# Problem description
Note how many lines of the data below hold the word "불가능하다", then give that number with no other text.

Material to process: Begin

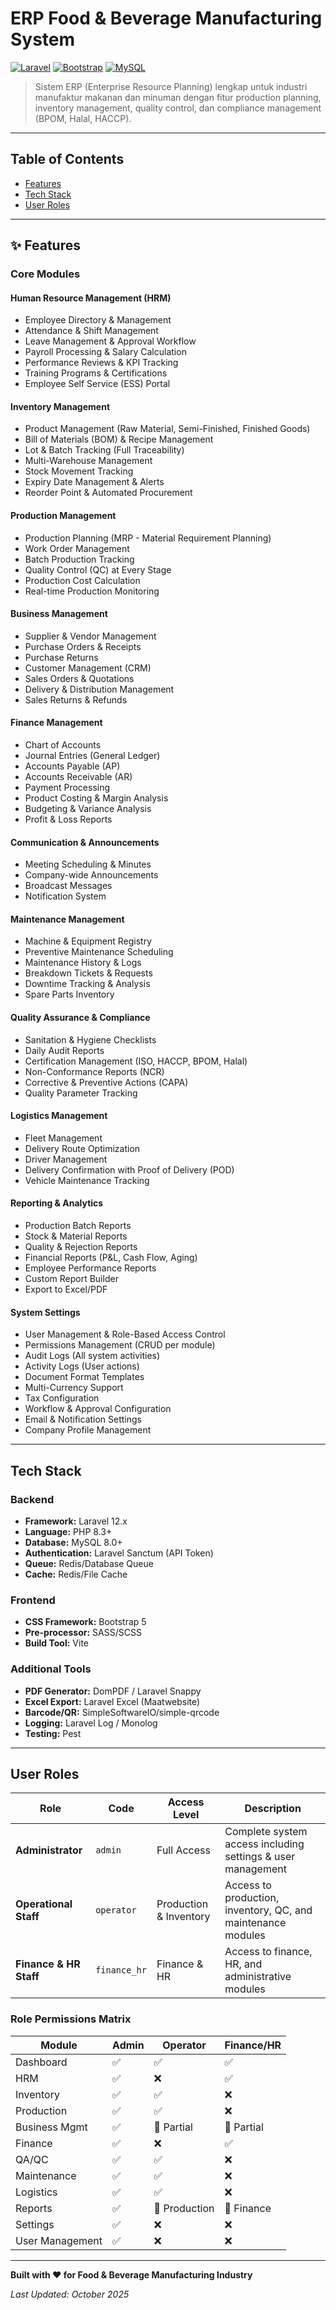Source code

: # ERP Food & Beverage Manufacturing System

[![Laravel](https://img.shields.io/badge/Laravel-12.x-red.svg)](https://laravel.com)
[![Bootstrap](https://img.shields.io/badge/Bootstrap-5.3-purple.svg)](https://getbootstrap.com)
[![MySQL](https://img.shields.io/badge/MySQL-8.0+-blue.svg)](https://www.mysql.com)

> Sistem ERP (Enterprise Resource Planning) lengkap untuk industri manufaktur makanan dan minuman dengan fitur production planning, inventory management, quality control, dan compliance management (BPOM, Halal, HACCP).

---

## **Table of Contents**

- [Features](#-features)
- [Tech Stack](#-tech-stack)
- [User Roles](#-user-roles)

---

## ✨ **Features**

### **Core Modules**

#### **Human Resource Management (HRM)**
- Employee Directory & Management
- Attendance & Shift Management
- Leave Management & Approval Workflow
- Payroll Processing & Salary Calculation
- Performance Reviews & KPI Tracking
- Training Programs & Certifications
- Employee Self Service (ESS) Portal

#### **Inventory Management**
- Product Management (Raw Material, Semi-Finished, Finished Goods)
- Bill of Materials (BOM) & Recipe Management
- Lot & Batch Tracking (Full Traceability)
- Multi-Warehouse Management
- Stock Movement Tracking
- Expiry Date Management & Alerts
- Reorder Point & Automated Procurement

#### **Production Management**
- Production Planning (MRP - Material Requirement Planning)
- Work Order Management
- Batch Production Tracking
- Quality Control (QC) at Every Stage
- Production Cost Calculation
- Real-time Production Monitoring

#### **Business Management**
- Supplier & Vendor Management
- Purchase Orders & Receipts
- Purchase Returns
- Customer Management (CRM)
- Sales Orders & Quotations
- Delivery & Distribution Management
- Sales Returns & Refunds

#### **Finance Management**
- Chart of Accounts
- Journal Entries (General Ledger)
- Accounts Payable (AP)
- Accounts Receivable (AR)
- Payment Processing
- Product Costing & Margin Analysis
- Budgeting & Variance Analysis
- Profit & Loss Reports

#### **Communication & Announcements**
- Meeting Scheduling & Minutes
- Company-wide Announcements
- Broadcast Messages
- Notification System

#### **Maintenance Management**
- Machine & Equipment Registry
- Preventive Maintenance Scheduling
- Maintenance History & Logs
- Breakdown Tickets & Requests
- Downtime Tracking & Analysis
- Spare Parts Inventory

#### **Quality Assurance & Compliance**
- Sanitation & Hygiene Checklists
- Daily Audit Reports
- Certification Management (ISO, HACCP, BPOM, Halal)
- Non-Conformance Reports (NCR)
- Corrective & Preventive Actions (CAPA)
- Quality Parameter Tracking

#### **Logistics Management**
- Fleet Management
- Delivery Route Optimization
- Driver Management
- Delivery Confirmation with Proof of Delivery (POD)
- Vehicle Maintenance Tracking

#### **Reporting & Analytics**
- Production Batch Reports
- Stock & Material Reports
- Quality & Rejection Reports
- Financial Reports (P&L, Cash Flow, Aging)
- Employee Performance Reports
- Custom Report Builder
- Export to Excel/PDF

#### **System Settings**
- User Management & Role-Based Access Control
- Permissions Management (CRUD per module)
- Audit Logs (All system activities)
- Activity Logs (User actions)
- Document Format Templates
- Multi-Currency Support
- Tax Configuration
- Workflow & Approval Configuration
- Email & Notification Settings
- Company Profile Management

---

## **Tech Stack**

### **Backend**
- **Framework:** Laravel 12.x
- **Language:** PHP 8.3+
- **Database:** MySQL 8.0+
- **Authentication:** Laravel Sanctum (API Token)
- **Queue:** Redis/Database Queue
- **Cache:** Redis/File Cache

### **Frontend**
- **CSS Framework:** Bootstrap 5
- **Pre-processor:** SASS/SCSS
- **Build Tool:** Vite

### **Additional Tools**
- **PDF Generator:** DomPDF / Laravel Snappy
- **Excel Export:** Laravel Excel (Maatwebsite)
- **Barcode/QR:** SimpleSoftwareIO/simple-qrcode
- **Logging:** Laravel Log / Monolog
- **Testing:** Pest

---

## **User Roles**

| Role | Code | Access Level | Description |
|------|------|--------------|-------------|
| **Administrator** | `admin` | Full Access | Complete system access including settings & user management |
| **Operational Staff** | `operator` | Production & Inventory | Access to production, inventory, QC, and maintenance modules |
| **Finance & HR Staff** | `finance_hr` | Finance & HR | Access to finance, HR, and administrative modules |

### **Role Permissions Matrix**

| Module | Admin | Operator | Finance/HR |
|--------|-------|----------|------------|
| Dashboard | ✅ | ✅ | ✅ |
| HRM | ✅ | ❌ | ✅ |
| Inventory | ✅ | ✅ | ❌ |
| Production | ✅ | ✅ | ❌ |
| Business Mgmt | ✅ | 📝 Partial | 📝 Partial |
| Finance | ✅ | ❌ | ✅ |
| QA/QC | ✅ | ✅ | ❌ |
| Maintenance | ✅ | ✅ | ❌ |
| Logistics | ✅ | ✅ | ❌ |
| Reports | ✅ | 📝 Production | 📝 Finance |
| Settings | ✅ | ❌ | ❌ |
| User Management | ✅ | ❌ | ❌ |

---

**Built with ❤️ for Food & Beverage Manufacturing Industry**

*Last Updated: October 2025*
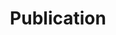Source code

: ---
layout: archive
title: "Publication"
permalink: /publications/
author_profile: true
redirect_from:
  - /publication
---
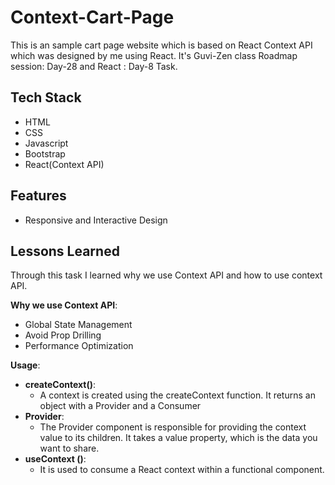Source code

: # Context-Cart-Page

This is an sample cart page website which is based on React Context API which was designed by me using React. It's Guvi-Zen class Roadmap session: Day-28 and React : Day-8 Task.

## Tech Stack

- HTML
- CSS
- Javascript
- Bootstrap
- React(Context API)

## Features

- Responsive and Interactive Design

## Lessons Learned

Through this task I learned why we use Context API and how to use context API.

<b>Why we use Context API</b>: 
- Global State Management
- Avoid Prop Drilling
- Performance Optimization
  
<b>Usage</b>: 
- <b>createContext()</b>:
	- A context is created using the createContext function. It returns an object with a Provider and a Consumer
- <b>Provider</b>:
  - The Provider component is responsible for providing the context value to its children. It takes a value property, which is the data you want to share.
- <b>useContext ()</b>:
	- It is used to consume a React context within a functional component.
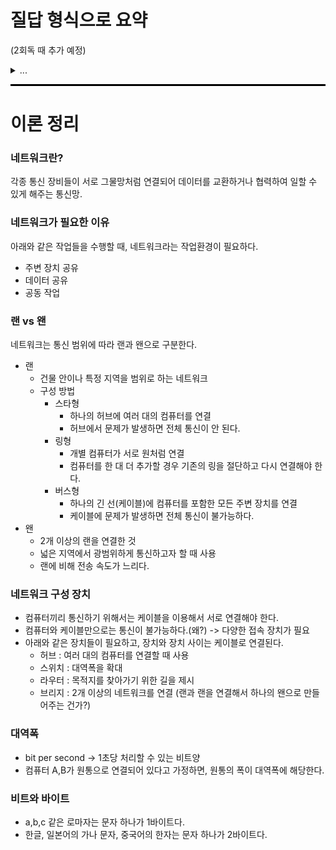# 질답 형식으로 요약
(2회독 때 추가 예정)
<details>
<summary>...</summary>

...
</details>

<hr style="height: 3px; background-color: black; border: none;">

# 이론 정리

### 네트워크란?
각종 통신 장비들이 서로 그물망처럼 연결되어 데이터를 교환하거나 협력하여 일할 수 있게 해주는 통신망.

### 네트워크가 필요한 이유
아래와 같은 작업들을 수행할 때, 네트워크라는 작업환경이 필요하다.
- 주변 장치 공유
- 데이터 공유
- 공동 작업

### 랜 vs 왠
네트워크는 통신 범위에 따라 랜과 왠으로 구분한다.
- 랜
  - 건물 안이나 특정 지역을 범위로 하는 네트워크
  - 구성 방법
    - 스타형
      - 하나의 허브에 여러 대의 컴퓨터를 연결
      - 허브에서 문제가 발생하면 전체 통신이 안 된다.
    - 링형
      - 개별 컴퓨터가 서로 원처럼 연결
      - 컴퓨터를 한 대 더 추가할 경우 기존의 링을 절단하고 다시 연결해야 한다.
    - 버스형
      - 하나의 긴 선(케이블)에 컴퓨터를 포함한 모든 주변 장치를 연결
      - 케이블에 문제가 발생하면 전체 통신이 불가능하다.
- 왠
  - 2개 이상의 랜을 연결한 것
  - 넓은 지역에서 광범위하게 통신하고자 할 때 사용
  - 랜에 비해 전송 속도가 느리다.

### 네트워크 구성 장치
- 컴퓨터끼리 통신하기 위해서는 케이블을 이용해서 서로 연결해야 한다.
- 컴퓨터와 케이블만으로는 통신이 불가능하다.(왜?) -> 다양한 접속 장치가 필요
- 아래와 같은 장치들이 필요하고, 장치와 장치 사이는 케이블로 연결된다.
  - 허브 : 여러 대의 컴퓨터를 연결할 때 사용
  - 스위치 : 대역폭을 확대
  - 라우터 : 목적지를 찾아가기 위한 길을 제시
  - 브리지 : 2개 이상의 네트워크를 연결 (랜과 랜을 연결해서 하나의 왠으로 만들어주는 건가?)

### 대역폭
- bit per second -> 1초당 처리할 수 있는 비트양
- 컴퓨터 A,B가 원통으로 연결되어 있다고 가정하면, 원통의 폭이 대역폭에 해당한다.

### 비트와 바이트
- a,b,c 같은 로마자는 문자 하나가 1바이트다.
- 한글, 일본어의 가나 문자, 중국어의 한자는 문자 하나가 2바이트다.
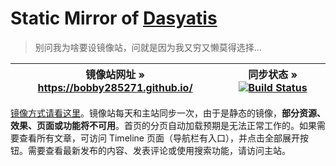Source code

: # Static Mirror of [Dasyatis](https://www.bobby285271.top/)

> 别问我为啥要设镜像站，问就是因为我又穷又懒莫得选择...

| 镜像站网址 » https://bobby285271.github.io/ | 同步状态 » [![Build Status](https://www.travis-ci.org/bobby285271/travis-cron.svg?branch=master)](https://www.travis-ci.org/bobby285271/travis-cron) |
|:--:|:--:|

[镜像方式请看这里](https://github.com/bobby285271/travis-cron/blob/master/.travis.yml)。镜像站每天和主站同步一次，由于是静态的镜像，**部分资源、效果、页面或功能将不可用**。首页的分页自动加载预期是无法正常工作的。如果需要查看所有文章，可访问 Timeline 页面（导航栏有入口），并点击全部展开按钮。需要查看最新发布的内容、发表评论或使用搜索功能，请访问主站。
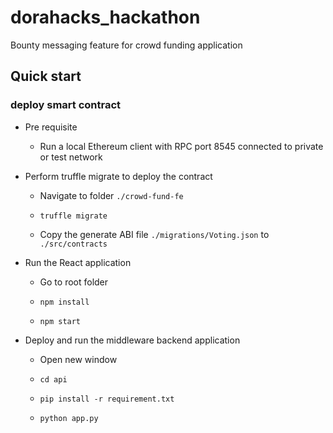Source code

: # dorahacks_hackathon
Bounty messaging feature for crowd funding application

## Quick start


### deploy smart contract

* Pre requisite

    * Run a local Ethereum client with RPC port 8545 connected to private or test network

*   Perform truffle migrate to deploy the contract

    * Navigate to folder `./crowd-fund-fe`

    * `truffle migrate`

    *   Copy the generate ABI file `./migrations/Voting.json` to `./src/contracts`
    
* Run the React application    
    * Go to root folder

    * `npm install`

    * `npm start`

* Deploy and run the middleware backend application 
    
    * Open new window

    * `cd api`

    * `pip install -r requirement.txt`

    * `python app.py`
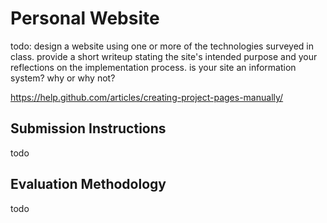# Personal Website

todo: design a website using one or more of the technologies surveyed in class.
 provide a short writeup stating the site's intended purpose and your reflections on the implementation process. is your site an information system? why or why not?

https://help.github.com/articles/creating-project-pages-manually/

## Submission Instructions

todo

## Evaluation Methodology

todo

Material to process: End

# Solution to this exercise
2